A sense of curiosity seems to come naturally to me, especially for those things I have never experienced directly. I would put Communism in that category. As I move around Slovenia I experience the country as it is now. The books I read give me some glimpses into the difficult days spanning pre-WWI, through WWII and into the struggle for independence: The Tree with No Name, Northern Lights, Joyce’s Pupil (Drago Jancar), Murisa (Feri Lainscek), The Hidden Handshake (Ales Debeljak), Portrait of the Artist as a Young Man (James Joyce), Fuzine Blues (Andrej Skubic), and the poems of Srecko Kosovel. An opportunity to learn more, experientially, presented itself in the form of the Ljubljana 4-Hour Heritage of Communism Tour, the brainchild of Lidija Deu and Mateja Kregar Gliha, both of whom grew up in post-WWII Yugoslavia – Lidija in Ljubljana, and Mateja a stone’s throw from Ljubljana. Through their eyes and memories, stories and anecdotes, I came closer to understanding life and living during the days of Tito’s leadership.
Resplendent in blue caps and red neck scarves, we took part in a ceremony re-enacting the graduation of elementary school students to the status of Pioneer. This ceremony, on the Day of the Pioneers, was carried out on September 29 each year from 1947 until 1989/90. The caps and scarves were prized possessions, worn on all special occasions.

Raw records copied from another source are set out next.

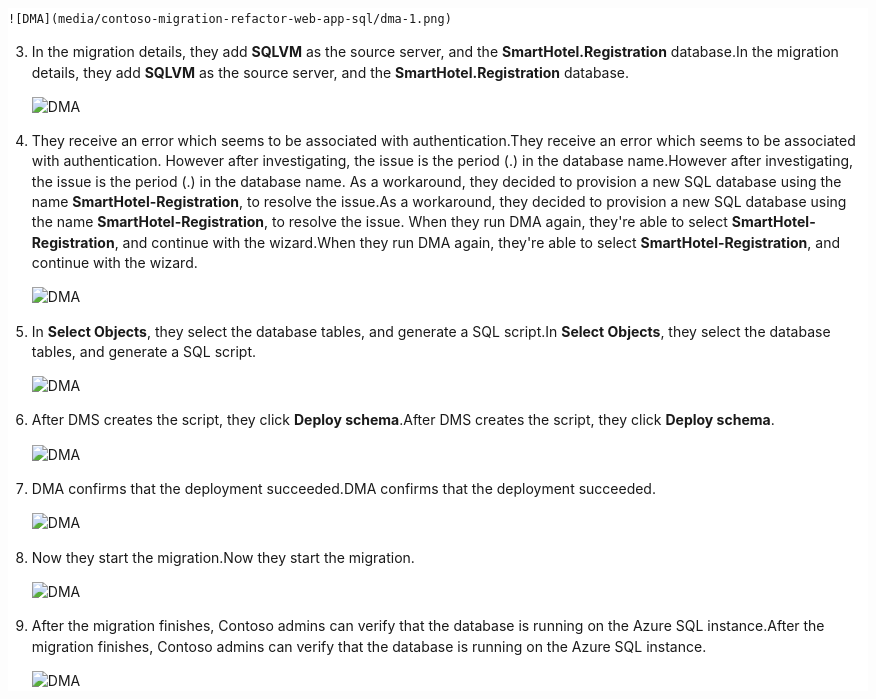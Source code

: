    ![DMA](media/contoso-migration-refactor-web-app-sql/dma-1.png)

3. <span data-ttu-id="2fce9-310">In the migration details, they add **SQLVM** as the source server, and the **SmartHotel.Registration** database.</span><span class="sxs-lookup"><span data-stu-id="2fce9-310">In the migration details, they add **SQLVM** as the source server, and the **SmartHotel.Registration** database.</span></span> 

     ![DMA](media/contoso-migration-refactor-web-app-sql/dma-2.png)

4. <span data-ttu-id="2fce9-312">They receive an error which seems to be associated with authentication.</span><span class="sxs-lookup"><span data-stu-id="2fce9-312">They receive an error which seems to be associated with authentication.</span></span> <span data-ttu-id="2fce9-313">However after investigating, the issue is the period (.) in the database name.</span><span class="sxs-lookup"><span data-stu-id="2fce9-313">However after investigating, the issue is the period (.) in the database name.</span></span> <span data-ttu-id="2fce9-314">As a workaround, they decided to provision a new SQL database using the name **SmartHotel-Registration**, to resolve the issue.</span><span class="sxs-lookup"><span data-stu-id="2fce9-314">As a workaround, they decided to provision a new SQL database using the name **SmartHotel-Registration**, to resolve the issue.</span></span> <span data-ttu-id="2fce9-315">When they run DMA again, they're able to select **SmartHotel-Registration**, and continue with the wizard.</span><span class="sxs-lookup"><span data-stu-id="2fce9-315">When they run DMA again, they're able to select **SmartHotel-Registration**, and continue with the wizard.</span></span>

    ![DMA](media/contoso-migration-refactor-web-app-sql/dma-3.png)

5. <span data-ttu-id="2fce9-317">In **Select Objects**, they select the database tables, and generate a SQL script.</span><span class="sxs-lookup"><span data-stu-id="2fce9-317">In **Select Objects**, they select the database tables, and generate a SQL script.</span></span>

    ![DMA](media/contoso-migration-refactor-web-app-sql/dma-4.png)

6. <span data-ttu-id="2fce9-319">After DMS creates the script, they click **Deploy schema**.</span><span class="sxs-lookup"><span data-stu-id="2fce9-319">After DMS creates the script, they click **Deploy schema**.</span></span>

    ![DMA](media/contoso-migration-refactor-web-app-sql/dma-5.png)

7. <span data-ttu-id="2fce9-321">DMA confirms that the deployment succeeded.</span><span class="sxs-lookup"><span data-stu-id="2fce9-321">DMA confirms that the deployment succeeded.</span></span>

    ![DMA](media/contoso-migration-refactor-web-app-sql/dma-6.png)

8. <span data-ttu-id="2fce9-323">Now they start the migration.</span><span class="sxs-lookup"><span data-stu-id="2fce9-323">Now they start the migration.</span></span>

    ![DMA](media/contoso-migration-refactor-web-app-sql/dma-7.png)

9. <span data-ttu-id="2fce9-325">After the migration finishes, Contoso admins can verify that the database is running on the Azure SQL instance.</span><span class="sxs-lookup"><span data-stu-id="2fce9-325">After the migration finishes, Contoso admins can verify that the database is running on the Azure SQL instance.</span></span>

    ![DMA](media/contoso-migration-refactor-web-app-sql/dma-8.png)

The beginning of the Sixties saw intentional urban development modelled on neighbourhood planning methods via Sweden. Walking through one of these communities was certainly an eye-opener. Savsko naselje, Lidija’s home as a child, comprised approximately 2,000 apartments and housed 7,000 people. Down every street, and around every corner, she burst with enthusiasm and happy memories of the time she spent living and playing with her neighbourhood friends. Everything was included in the planning: shops, services, schools, day care, sports facilities, playgrounds. It is a very green area, with grass and tree-lined streets. Each neighbourhood includes unique car parking arrangements. I’d always wondered what purpose those structures served. Now I know! With its level of greenness and its proximity to the centre of Ljubljana, Savsko naselje is a desirable address today and maintains its property values.
ARTEFACTS & GOODS
A wonderful display of manufactured products from the era is housed in the Museum of Contemporary History. Some of the goods continue to be produced to this day, others are lovingly remembered and stored in memories of the past. The production of milk over time, and its related purchase cost, was visually represented with coins. It’s a good thing we have paper notes now, or our wallets would have to be monstrous! Another insight was the vast number of badges produced as incentives to employees for commitment to their work. Both Lidija and Mateja reflected on their personal collections of these. Gamification has all kinds of applications! And an encouragement to save was represented by an array of money boxes from metal and clay to plastic.
THE SNACK-ATTACK PACK
All senses were catered for. Even taste! This came in the form of a “Communist” snack. First of all there was a bottle (original packaging) of Cockta, a soft drink that went onto the market in 1953. Made from dog-rosehip and 11 secret herbs and spices, it’s not unlike but beats Coca Cola handsdown. In my opinion! For the sweet-tooths there was a packet of Kiki candies. And for savoury lovers there was a bread roll, zemljica, together with Kekec (he’s a character from children’s literature)brand speadable paste. What more could anyone want during an absorbing afternoon of immersion in all things communist?
I was really surprised to learn that the Parliament Building dates back to the late Fifties. The clean lines, contrasting textures and colours, and the arrangement of figures around the entrance I find particularly appealing. In the same way, the simplicity and style of the Gallery of Modern Art entirely suits its purposes, and this building, too, is a product of the Communist era. Not quite in the appealing category, but no less significant are the ‘twin towers’ on one side of Republike trg. They were the HQ for Iskra, one of the largest Yugoslav workers’ self-management systems – capitalism under the red banner – a system created by Edvard Kardelj and epitomising Yugoslavia’s specific economic and ideological path. An example of one of their enterprising items was the telephone…so advanced for its time that it was chosen as the means of communication for the Moscow Olympics.
FIGURES & MONUMENTS
Every society remembers its past and its figureheads with monuments dedicated to their memory and contribution. And Slovenia is no different. What characterises her public works is a sense of solidarity. This manifests itself in the materials, styles, sombre colours and the subject representations. The most significant are clustered around or near Republike trg (Republic Square) where independence from Yugoslavia was announced on 25 June 1991.